Le principal défaut du texte est de ne pas tenir assez compte de la réalité vécue par les PME et TPE. Or ces entreprises représentent 99% du tissu économique du pays et elles contribuent davantage à la création de valeur que dans bien d’autres pays. Il ne faut donc surtout pas les oublier. La Chambre de Commerce souhaite insister notamment sur le volet préventif des faillites, qui n’est pas du tout assez développé. Une simple détection des entreprises en difficulté n’est en effet pas suffisante pour réellement prévenir la faillite.

La Chambre de Commerce préconise donc de mener une analyse approfondie des causes des difficultés rencontrées. La solution pourrait être de mettre des personnes qualifiées à disposition de ces entreprises afin de les aider à identifier l’origine de la passe difficile qu'ils sont en train de vivre, ainsi que les moyens d’action à mettre en œuvre pour surmonter les difficultés, sachant que celles-ci peuvent survenir à tout moment dans la vie d'une entreprise.

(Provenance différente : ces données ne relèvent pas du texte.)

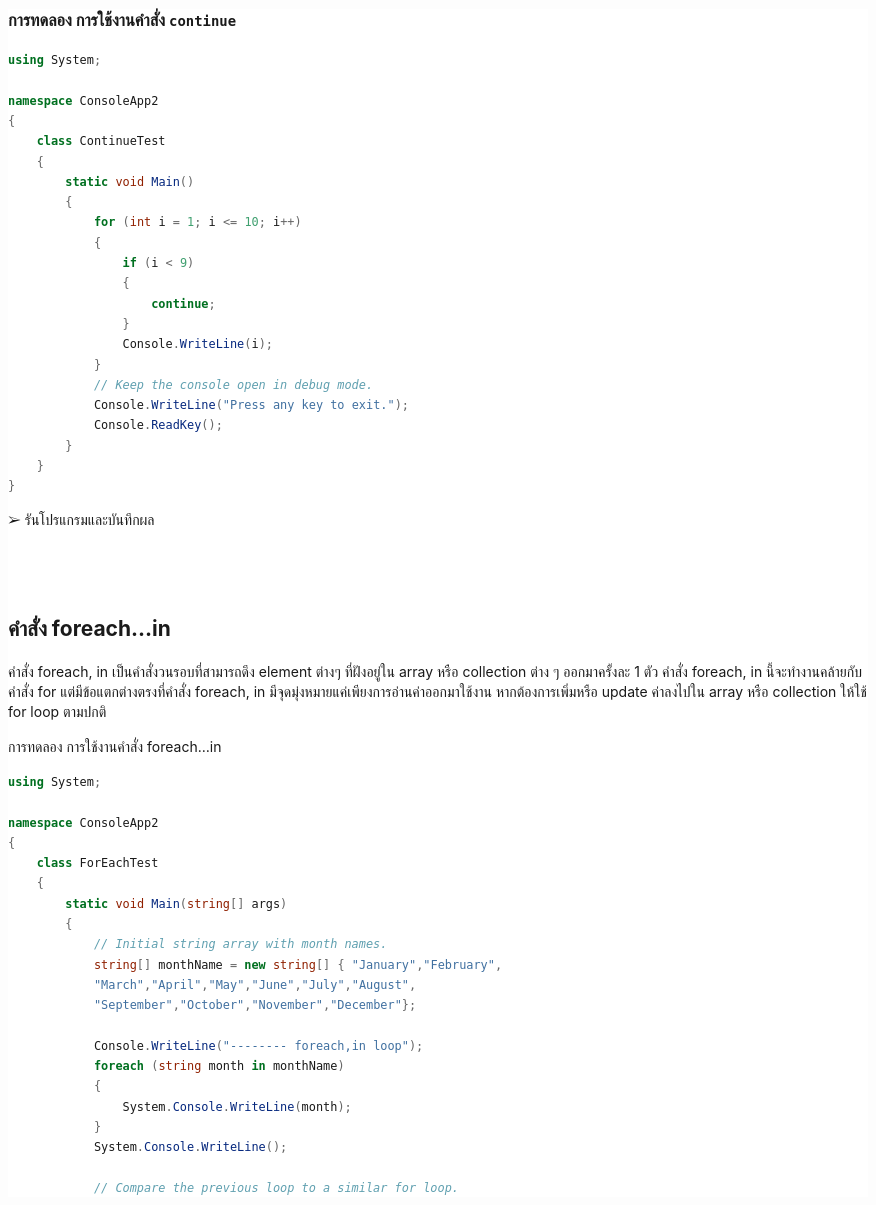 ### การทดลอง การใช้งานคำสั่ง `continue`

```csharp
using System;

namespace ConsoleApp2
{
    class ContinueTest
    {
        static void Main()
        {
            for (int i = 1; i <= 10; i++)
            {
                if (i < 9)
                {
                    continue;
                }
                Console.WriteLine(i);
            }
            // Keep the console open in debug mode.
            Console.WriteLine("Press any key to exit.");
            Console.ReadKey();
        }
    }
}
```

➢ รันโปรแกรมและบันทึกผล

``` text



```

## คำสั่ง foreach…in

คำสั่ง foreach, in เป็นคำสั่งวนรอบที่สามารถดึง element ต่างๆ ที่ฝังอยู่ใน array หรือ collection ต่าง ๆ ออกมาครั้งละ 1 ตัว คำสั่ง foreach, in นี้จะทำงานคล้ายกับคำสั่ง for แต่มีข้อแตกต่างตรงที่คำสั่ง foreach, in มีจุดมุ่งหมายแค่เพียงการอ่านค่าออกมาใช้งาน หากต้องการเพิ่มหรือ update ค่าลงไปใน array หรือ collection ให้ใช้ for loop ตามปกติ

การทดลอง การใช้งานคำสั่ง foreach…in

```csharp
using System;

namespace ConsoleApp2
{
    class ForEachTest
    {
        static void Main(string[] args)
        {
            // Initial string array with month names.
            string[] monthName = new string[] { "January","February",
            "March","April","May","June","July","August",
            "September","October","November","December"};

            Console.WriteLine("-------- foreach,in loop");
            foreach (string month in monthName)
            {
                System.Console.WriteLine(month);
            }
            System.Console.WriteLine();

            // Compare the previous loop to a similar for loop.
```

A cet égard, la Chambre de Commerce souligne qu’elle a mis en place, de sa propre initiative et à l’instar de ce qui existe déjà en France et en Belgique, l’offre de services « one-stop shop to prevent » destinée à aider les indépendants et dirigeants d’entreprises à faire le point sur leur situation professionnelle et à trouver les bonnes pistes de redéploiement et pérennisation de leur entreprise, grâce à une offre composée de formations, de coaching et de conseil personnalisé.

En ce qui concerne le volet répressif de la loi, la Chambre de Commerce regrette que le législateur ait pris la décision d’aggraver encore la responsabilité du dirigeant en cas de faillite.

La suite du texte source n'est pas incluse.